Betty Knox (10 May 1906 – 25 January 1963) was an American dancer and journalist. Her early career was in American vaudeville and British variety as the original ‘Betty’ (1928–1941) of Wilson, Keppel and Betty – a dance trio who performed slick comedy routines in Egyptian dress, including the Sand Dance and the Dance of the Seven Veils. When she retired from dancing, she became a journalist for the London Evening Standard and was subsequently a war correspondent in Normandy and a reporter at the Nuremberg trials.

==Early life==
Knox was born Alice Elizabeth Peden in Salina, Kansas, on 10 May 1906, the daughter of Charley E. Peden and Elizabeth Jane (née Anderson). As a teenager, she ran away from home twice. Aged 16, she fled to Louisiana, fearing arrest after a joyriding incident with a borrowed car. Less than a year later, she eloped with boyfriend Donald Knox to obtain a marriage licence in Omaha, Nebraska.

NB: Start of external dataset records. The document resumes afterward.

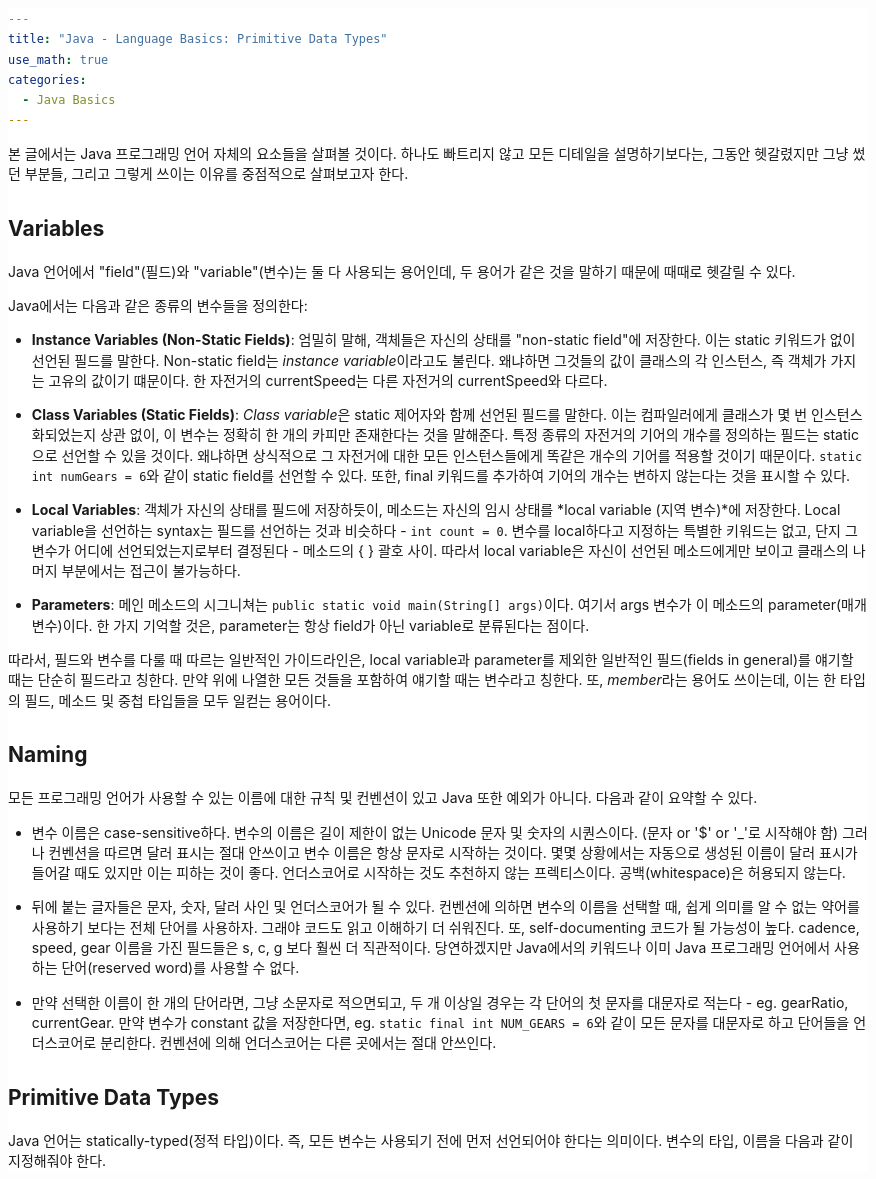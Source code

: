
 ```yaml
---
title: "Java - Language Basics: Primitive Data Types"
use_math: true
categories: 
  - Java Basics
---
```


본 글에서는 Java 프로그래밍 언어 자체의 요소들을 살펴볼 것이다. 하나도 빠트리지 않고 모든 디테일을 설명하기보다는, 그동안 헷갈렸지만 그냥 썼던 부분들, 그리고 그렇게 쓰이는 이유를 중점적으로 살펴보고자 한다. 

## Variables
Java 언어에서 "field"(필드)와 "variable"(변수)는 둘 다 사용되는 용어인데, 두 용어가 같은 것을 말하기 때문에 때때로 헷갈릴 수 있다.

Java에서는 다음과 같은 종류의 변수들을 정의한다:
- **Instance Variables (Non-Static Fields)**: 엄밀히 말해, 객체들은 자신의 상태를 "non-static field"에 저장한다. 이는 static 키워드가 없이 선언된 필드를 말한다. Non-static field는 *instance variable*이라고도 불린다. 왜냐하면 그것들의 값이 클래스의 각 인스턴스, 즉 객체가 가지는 고유의 값이기 떄문이다. 한 자전거의 currentSpeed는 다른 자전거의 currentSpeed와 다르다.

- **Class Variables (Static Fields)**: *Class variable*은 static 제어자와 함께 선언된 필드를 말한다. 이는 컴파일러에게 클래스가 몇 번 인스턴스화되었는지 상관 없이, 이 변수는 정확히 한 개의 카피만 존재한다는 것을 말해준다. 특정 종류의 자전거의 기어의 개수를 정의하는 필드는 static으로 선언할 수 있을 것이다. 왜냐하면 상식적으로 그 자전거에 대한 모든 인스턴스들에게 똑같은 개수의 기어를 적용할 것이기 때문이다. `static int numGears = 6`와 같이 static field를 선언할 수 있다. 또한, final 키워드를 추가하여 기어의 개수는 변하지 않는다는 것을 표시할 수 있다.

- **Local Variables**: 객체가 자신의 상태를 필드에 저장하듯이, 메소드는 자신의 임시 상태를 *local variable (지역 변수)*에 저장한다. Local variable을 선언하는 syntax는 필드를 선언하는 것과 비슷하다 - `int count = 0`. 변수를 local하다고 지정하는 특별한 키워드는 없고, 단지 그 변수가 어디에 선언되었는지로부터 결정된다 - 메소드의 { } 괄호 사이. 따라서 local variable은 자신이 선언된 메소드에게만 보이고 클래스의 나머지 부분에서는 접근이 불가능하다.

- **Parameters**: 메인 메소드의 시그니쳐는 `public static void main(String[] args)`이다. 여기서 args 변수가 이 메소드의 parameter(매개변수)이다. 한 가지 기억할 것은, parameter는 항상 field가 아닌 variable로 분류된다는 점이다.

따라서, 필드와 변수를 다룰 때 따르는 일반적인 가이드라인은, local variable과 parameter를 제외한 일반적인 필드(fields in general)를 얘기할 때는 단순히 필드라고 칭한다. 만약 위에 나열한 모든 것들을 포함하여 얘기할 때는 변수라고 칭한다. 또, *member*라는 용어도 쓰이는데, 이는 한 타입의 필드, 메소드 및 중첩 타입들을 모두 일컫는 용어이다.

## Naming
모든 프로그래밍 언어가 사용할 수 있는 이름에 대한 규칙 및 컨벤션이 있고 Java 또한 예외가 아니다. 다음과 같이 요약할 수 있다.
- 변수 이름은 case-sensitive하다. 변수의 이름은 길이 제한이 없는 Unicode 문자 및 숫자의 시퀀스이다. (문자 or '$' or '_'로 시작해야 함) 그러나 컨벤션을 따르면 달러 표시는 절대 안쓰이고 변수 이름은 항상 문자로 시작하는 것이다. 몇몇 상황에서는 자동으로 생성된 이름이 달러 표시가 들어갈 때도 있지만 이는 피하는 것이 좋다. 언더스코어로 시작하는 것도 추천하지 않는 프렉티스이다. 공백(whitespace)은 허용되지 않는다.

- 뒤에 붙는 글자들은 문자, 숫자, 달러 사인 및 언더스코어가 될 수 있다. 컨벤션에 의하면 변수의 이름을 선택할 때, 쉽게 의미를 알 수 없는 약어를 사용하기 보다는 전체 단어를 사용하자. 그래야 코드도 읽고 이해하기 더 쉬워진다. 또, self-documenting 코드가 될 가능성이 높다. cadence, speed, gear 이름을 가진 필드들은 s, c, g 보다 훨씬 더 직관적이다. 당연하겠지만 Java에서의 키워드나 이미 Java 프로그래밍 언어에서 사용하는 단어(reserved word)를 사용할 수 없다.

- 만약 선택한 이름이 한 개의 단어라면, 그냥 소문자로 적으면되고, 두 개 이상일 경우는 각 단어의 첫 문자를 대문자로 적는다 - eg. gearRatio, currentGear. 만약 변수가 constant 값을 저장한다면, eg. `static final int NUM_GEARS = 6`와 같이 모든 문자를 대문자로 하고 단어들을 언더스코어로 분리한다. 컨벤션에 의해 언더스코어는 다른 곳에서는 절대 안쓰인다.

## Primitive Data Types
Java 언어는 statically-typed(정적 타입)이다. 즉, 모든 변수는 사용되기 전에 먼저 선언되어야 한다는 의미이다. 변수의 타입, 이름을 다음과 같이 지정해줘야 한다.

Their daughter Patsy was born in December 1923, though the marriage (if it ever happened) was short-lived.

==Dancing career==

Wilson, Keppel and Betty photographed in 1928

After several years working as a chorus girl in vaudeville, Knox met Liverpudlian Jack Wilson and Irishman Joe Keppel, a clog dancing double act. She joined the act in 1928 and the trio became known as Wilson, Keppel and Betty. Over the next couple of years, they tried out various new routines, before coming up with the idea of wearing Egyptian costumes and performing eccentric dancing in a comic imitation of hieroglyphic wall paintings. This rapidly propelled them to the top of their profession and the trio moved to the UK in 1932, making their British début at the London Palladium.

In 1935, with Wilson and Keppel, she had danced at the Berlin Wintergarten theatre before an audience that included Hermann Göring, commander of the Luftwaffe. The act was condemned by Joseph Goebbels as indecent.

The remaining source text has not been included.